▸ TASK OBJECTIVE
Could you set down exactly the lines of the data below, starting at the one that holds "- Provides Linux-based performance metrics" and ending at the one that holds "5. **Atomic operations**", both included, and only those?

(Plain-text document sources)
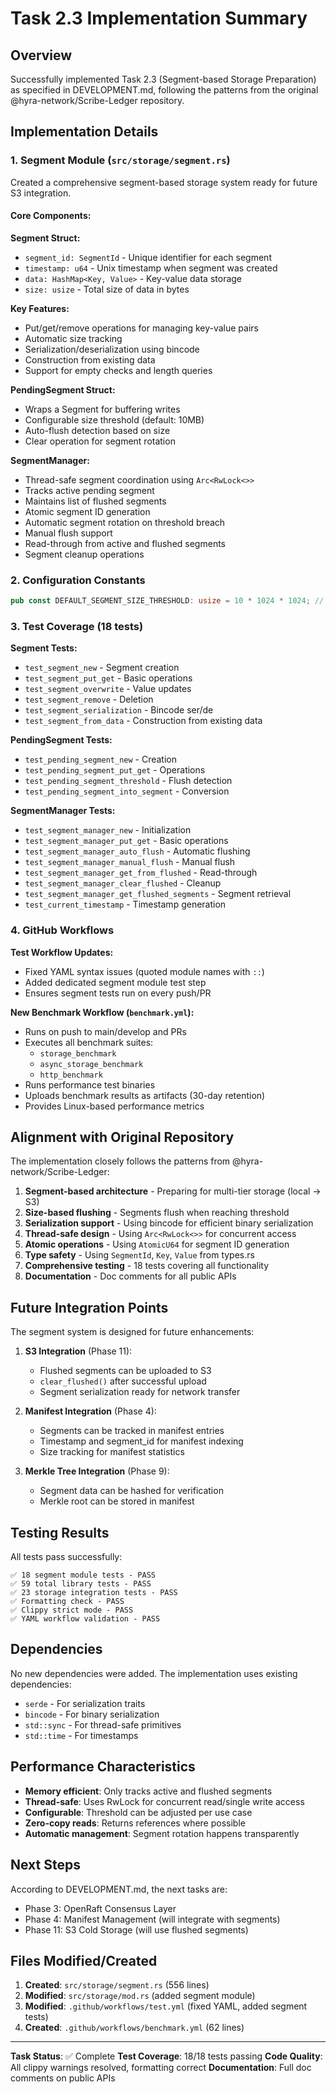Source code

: # Task 2.3 Implementation Summary

## Overview
Successfully implemented Task 2.3 (Segment-based Storage Preparation) as specified in DEVELOPMENT.md, following the patterns from the original @hyra-network/Scribe-Ledger repository.

## Implementation Details

### 1. Segment Module (`src/storage/segment.rs`)
Created a comprehensive segment-based storage system ready for future S3 integration.

#### Core Components:

**Segment Struct:**
- `segment_id: SegmentId` - Unique identifier for each segment
- `timestamp: u64` - Unix timestamp when segment was created
- `data: HashMap<Key, Value>` - Key-value data storage
- `size: usize` - Total size of data in bytes

**Key Features:**
- Put/get/remove operations for managing key-value pairs
- Automatic size tracking
- Serialization/deserialization using bincode
- Construction from existing data
- Support for empty checks and length queries

**PendingSegment Struct:**
- Wraps a Segment for buffering writes
- Configurable size threshold (default: 10MB)
- Auto-flush detection based on size
- Clear operation for segment rotation

**SegmentManager:**
- Thread-safe segment coordination using `Arc<RwLock<>>`
- Tracks active pending segment
- Maintains list of flushed segments
- Atomic segment ID generation
- Automatic segment rotation on threshold breach
- Manual flush support
- Read-through from active and flushed segments
- Segment cleanup operations

### 2. Configuration Constants
```rust
pub const DEFAULT_SEGMENT_SIZE_THRESHOLD: usize = 10 * 1024 * 1024; // 10MB
```

### 3. Test Coverage (18 tests)

**Segment Tests:**
- `test_segment_new` - Segment creation
- `test_segment_put_get` - Basic operations
- `test_segment_overwrite` - Value updates
- `test_segment_remove` - Deletion
- `test_segment_serialization` - Bincode ser/de
- `test_segment_from_data` - Construction from existing data

**PendingSegment Tests:**
- `test_pending_segment_new` - Creation
- `test_pending_segment_put_get` - Operations
- `test_pending_segment_threshold` - Flush detection
- `test_pending_segment_into_segment` - Conversion

**SegmentManager Tests:**
- `test_segment_manager_new` - Initialization
- `test_segment_manager_put_get` - Basic operations
- `test_segment_manager_auto_flush` - Automatic flushing
- `test_segment_manager_manual_flush` - Manual flush
- `test_segment_manager_get_from_flushed` - Read-through
- `test_segment_manager_clear_flushed` - Cleanup
- `test_segment_manager_get_flushed_segments` - Segment retrieval
- `test_current_timestamp` - Timestamp generation

### 4. GitHub Workflows

**Test Workflow Updates:**
- Fixed YAML syntax issues (quoted module names with `::`)
- Added dedicated segment module test step
- Ensures segment tests run on every push/PR

**New Benchmark Workflow (`benchmark.yml`):**
- Runs on push to main/develop and PRs
- Executes all benchmark suites:
  - `storage_benchmark`
  - `async_storage_benchmark`
  - `http_benchmark`
- Runs performance test binaries
- Uploads benchmark results as artifacts (30-day retention)
- Provides Linux-based performance metrics

## Alignment with Original Repository

The implementation closely follows the patterns from @hyra-network/Scribe-Ledger:

1. **Segment-based architecture** - Preparing for multi-tier storage (local → S3)
2. **Size-based flushing** - Segments flush when reaching threshold
3. **Serialization support** - Using bincode for efficient binary serialization
4. **Thread-safe design** - Using `Arc<RwLock<>>` for concurrent access
5. **Atomic operations** - Using `AtomicU64` for segment ID generation
6. **Type safety** - Using `SegmentId`, `Key`, `Value` from types.rs
7. **Comprehensive testing** - 18 tests covering all functionality
8. **Documentation** - Doc comments for all public APIs

## Future Integration Points

The segment system is designed for future enhancements:

1. **S3 Integration** (Phase 11):
   - Flushed segments can be uploaded to S3
   - `clear_flushed()` after successful upload
   - Segment serialization ready for network transfer

2. **Manifest Integration** (Phase 4):
   - Segments can be tracked in manifest entries
   - Timestamp and segment_id for manifest indexing
   - Size tracking for manifest statistics

3. **Merkle Tree Integration** (Phase 9):
   - Segment data can be hashed for verification
   - Merkle root can be stored in manifest

## Testing Results

All tests pass successfully:
```
✅ 18 segment module tests - PASS
✅ 59 total library tests - PASS
✅ 23 storage integration tests - PASS
✅ Formatting check - PASS
✅ Clippy strict mode - PASS
✅ YAML workflow validation - PASS
```

## Dependencies

No new dependencies were added. The implementation uses existing dependencies:
- `serde` - For serialization traits
- `bincode` - For binary serialization
- `std::sync` - For thread-safe primitives
- `std::time` - For timestamps

## Performance Characteristics

- **Memory efficient**: Only tracks active and flushed segments
- **Thread-safe**: Uses RwLock for concurrent read/single write access
- **Configurable**: Threshold can be adjusted per use case
- **Zero-copy reads**: Returns references where possible
- **Automatic management**: Segment rotation happens transparently

## Next Steps

According to DEVELOPMENT.md, the next tasks are:
- Phase 3: OpenRaft Consensus Layer
- Phase 4: Manifest Management (will integrate with segments)
- Phase 11: S3 Cold Storage (will use flushed segments)

## Files Modified/Created

1. **Created**: `src/storage/segment.rs` (556 lines)
2. **Modified**: `src/storage/mod.rs` (added segment module)
3. **Modified**: `.github/workflows/test.yml` (fixed YAML, added segment tests)
4. **Created**: `.github/workflows/benchmark.yml` (62 lines)

---

**Task Status**: ✅ Complete
**Test Coverage**: 18/18 tests passing
**Code Quality**: All clippy warnings resolved, formatting correct
**Documentation**: Full doc comments on public APIs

▸ YOUR SOLUTION
- Provides Linux-based performance metrics

## Alignment with Original Repository

The implementation closely follows the patterns from @hyra-network/Scribe-Ledger:

1. **Segment-based architecture** - Preparing for multi-tier storage (local → S3)
2. **Size-based flushing** - Segments flush when reaching threshold
3. **Serialization support** - Using bincode for efficient binary serialization
4. **Thread-safe design** - Using `Arc<RwLock<>>` for concurrent access
5. **Atomic operations** - Using `AtomicU64` for segment ID generation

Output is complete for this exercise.